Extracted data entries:
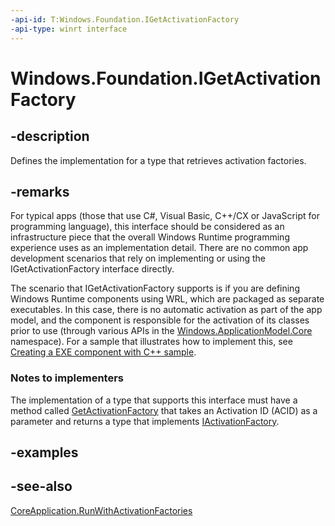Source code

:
 ```yaml
---
-api-id: T:Windows.Foundation.IGetActivationFactory
-api-type: winrt interface
---
```


<!-- Interface syntax.
public interface IGetActivationFactory : 
-->

# Windows.Foundation.IGetActivationFactory

## -description
Defines the implementation for a type that retrieves activation factories.

## -remarks
For typical apps (those that use C#, Visual Basic, C++/CX or JavaScript for programming language), this interface should be considered as an infrastructure piece that the overall Windows Runtime programming experience uses as an implementation detail. There are no common app development scenarios that rely on implementing or using the IGetActivationFactory interface directly.

The scenario that IGetActivationFactory supports is if you are defining Windows Runtime components using WRL, which are packaged as separate executables. In this case, there is no automatic activation as part of the app model, and the component is responsible for the activation of its classes prior to use (through various APIs in the [Windows.ApplicationModel.Core](../windows.applicationmodel.core/windows_applicationmodel_core.md) namespace). For a sample that illustrates how to implement this, see [Creating a  EXE component with C++ sample](https://go.microsoft.com/fwlink/p/?LinkID=258333).

### Notes to implementers

The implementation of a type that supports this interface must have a method called [GetActivationFactory](igetactivationfactory_getactivationfactory_505965722.md) that takes an Activation ID (ACID) as a parameter and returns a type that implements [IActivationFactory](https://msdn.microsoft.com/library/c6a2ed6e-9c45-4cf3-a301-72a5daeb4dfc).

## -examples

## -see-also
[CoreApplication.RunWithActivationFactories](../windows.applicationmodel.core/coreapplication_runwithactivationfactories_672867736.md)
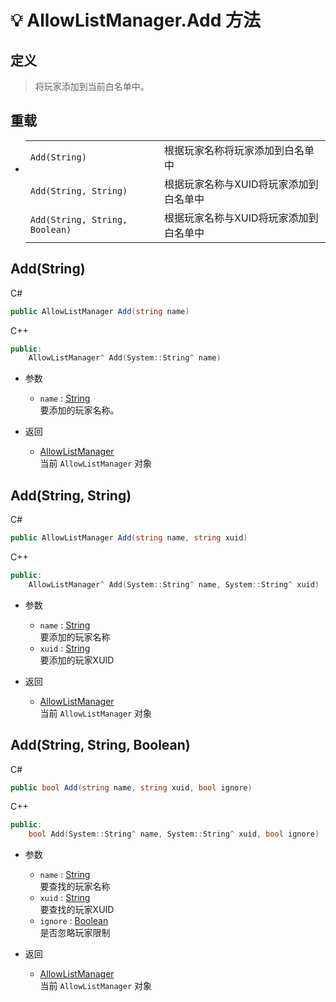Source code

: # 💡 AllowListManager.Add 方法

## 定义

> 将玩家添加到当前白名单中。

## 重载
- 
    |||
    |-|-|
    |`Add(String)`|根据玩家名称将玩家添加到白名单中|
    |`Add(String, String)`|根据玩家名称与XUID将玩家添加到白名单中|
    |`Add(String, String, Boolean)`|根据玩家名称与XUID将玩家添加到白名单中|

## Add(String)

C#
```cs
public AllowListManager Add(string name)
```
C++
```cpp
public:
    AllowListManager^ Add(System::String^ name)
```

- 参数
  - `name` : [String](https://docs.microsoft.com/DotNET/api/system.string)  
    要添加的玩家名称。

- 返回
  - [AllowListManager](../AllowListManager)  
    当前 `AllowListManager` 对象


## Add(String, String)

C#
```cs
public AllowListManager Add(string name, string xuid)
```
C++
```cpp
public:
    AllowListManager^ Add(System::String^ name, System::String^ xuid)
```

- 参数
  - `name` : [String](https://docs.microsoft.com/DotNET/api/system.string)  
    要添加的玩家名称
  - `xuid` : [String](https://docs.microsoft.com/DotNET/api/system.string)  
    要添加的玩家XUID

- 返回
  - [AllowListManager](../AllowListManager)  
    当前 `AllowListManager` 对象


## Add(String, String, Boolean)

C#
```cs
public bool Add(string name, string xuid, bool ignore)
```
C++
```cpp
public:
    bool Add(System::String^ name, System::String^ xuid, bool ignore)
```

- 参数
  - `name` : [String](https://docs.microsoft.com/DotNET/api/system.string)  
    要查找的玩家名称
  - `xuid` : [String](https://docs.microsoft.com/DotNET/api/system.string)  
    要查找的玩家XUID
  - `ignore` : [Boolean](https://docs.microsoft.com/DotNET/api/system.boolean)  
    是否忽略玩家限制

- 返回
  - [AllowListManager](../AllowListManager)  
    当前 `AllowListManager` 对象
  
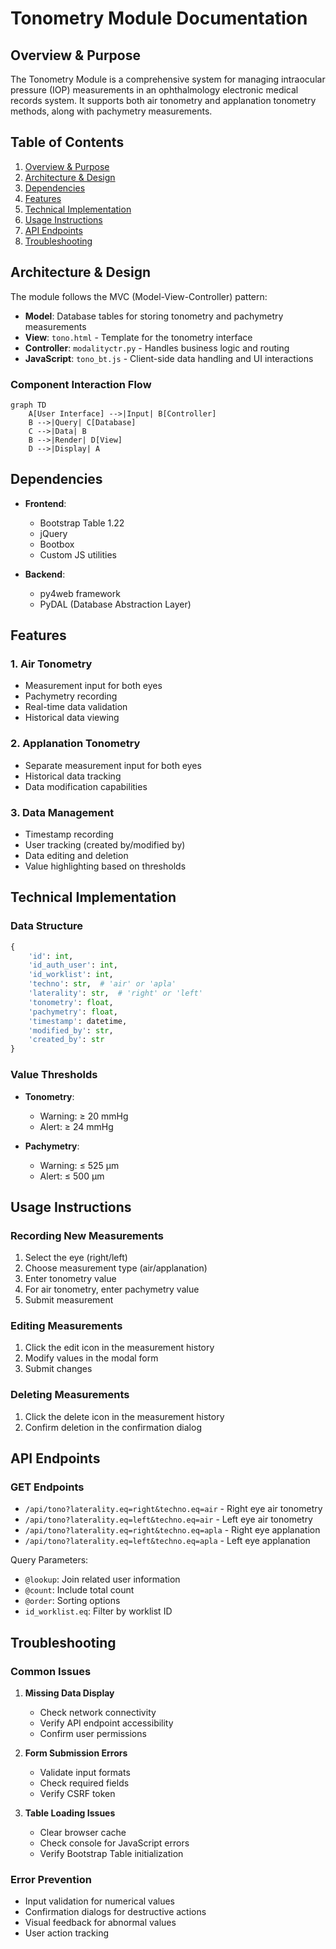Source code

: # Tonometry Module Documentation

## Overview & Purpose

The Tonometry Module is a comprehensive system for managing intraocular pressure (IOP) measurements in an ophthalmology electronic medical records system. It supports both air tonometry and applanation tonometry methods, along with pachymetry measurements.

## Table of Contents

1. [Overview & Purpose](#overview--purpose)
2. [Architecture & Design](#architecture--design)
3. [Dependencies](#dependencies)
4. [Features](#features)
5. [Technical Implementation](#technical-implementation)
6. [Usage Instructions](#usage-instructions)
7. [API Endpoints](#api-endpoints)
8. [Troubleshooting](#troubleshooting)

## Architecture & Design

The module follows the MVC (Model-View-Controller) pattern:

- **Model**: Database tables for storing tonometry and pachymetry measurements
- **View**: `tono.html` - Template for the tonometry interface
- **Controller**: `modalityctr.py` - Handles business logic and routing
- **JavaScript**: `tono_bt.js` - Client-side data handling and UI interactions

### Component Interaction Flow

```mermaid
graph TD
    A[User Interface] -->|Input| B[Controller]
    B -->|Query| C[Database]
    C -->|Data| B
    B -->|Render| D[View]
    D -->|Display| A
```

## Dependencies

- **Frontend**:
  - Bootstrap Table 1.22
  - jQuery
  - Bootbox
  - Custom JS utilities

- **Backend**:
  - py4web framework
  - PyDAL (Database Abstraction Layer)

## Features

### 1. Air Tonometry

- Measurement input for both eyes
- Pachymetry recording
- Real-time data validation
- Historical data viewing

### 2. Applanation Tonometry

- Separate measurement input for both eyes
- Historical data tracking
- Data modification capabilities

### 3. Data Management

- Timestamp recording
- User tracking (created by/modified by)
- Data editing and deletion
- Value highlighting based on thresholds

## Technical Implementation

### Data Structure

```python
{
    'id': int,
    'id_auth_user': int,
    'id_worklist': int,
    'techno': str,  # 'air' or 'apla'
    'laterality': str,  # 'right' or 'left'
    'tonometry': float,
    'pachymetry': float,
    'timestamp': datetime,
    'modified_by': str,
    'created_by': str
}
```

### Value Thresholds

- **Tonometry**:
  - Warning: ≥ 20 mmHg
  - Alert: ≥ 24 mmHg

- **Pachymetry**:
  - Warning: ≤ 525 µm
  - Alert: ≤ 500 µm

## Usage Instructions

### Recording New Measurements

1. Select the eye (right/left)
2. Choose measurement type (air/applanation)
3. Enter tonometry value
4. For air tonometry, enter pachymetry value
5. Submit measurement

### Editing Measurements

1. Click the edit icon in the measurement history
2. Modify values in the modal form
3. Submit changes

### Deleting Measurements

1. Click the delete icon in the measurement history
2. Confirm deletion in the confirmation dialog

## API Endpoints

### GET Endpoints

- `/api/tono?laterality.eq=right&techno.eq=air` - Right eye air tonometry
- `/api/tono?laterality.eq=left&techno.eq=air` - Left eye air tonometry
- `/api/tono?laterality.eq=right&techno.eq=apla` - Right eye applanation
- `/api/tono?laterality.eq=left&techno.eq=apla` - Left eye applanation

Query Parameters:

- `@lookup`: Join related user information
- `@count`: Include total count
- `@order`: Sorting options
- `id_worklist.eq`: Filter by worklist ID

## Troubleshooting

### Common Issues

1. **Missing Data Display**
   - Check network connectivity
   - Verify API endpoint accessibility
   - Confirm user permissions

2. **Form Submission Errors**
   - Validate input formats
   - Check required fields
   - Verify CSRF token

3. **Table Loading Issues**
   - Clear browser cache
   - Check console for JavaScript errors
   - Verify Bootstrap Table initialization

### Error Prevention

- Input validation for numerical values
- Confirmation dialogs for destructive actions
- Visual feedback for abnormal values
- User action tracking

WHAT THE TASK REQUIRES: From the entries above, give again exactly the lines running from the line with "- Custom JS utilities" to the line with "- Separate measurement input for both eyes"; include both of those lines.

TASK RESULT:
  - Custom JS utilities

- **Backend**:
  - py4web framework
  - PyDAL (Database Abstraction Layer)

## Features

### 1. Air Tonometry

- Measurement input for both eyes
- Pachymetry recording
- Real-time data validation
- Historical data viewing

### 2. Applanation Tonometry

- Separate measurement input for both eyes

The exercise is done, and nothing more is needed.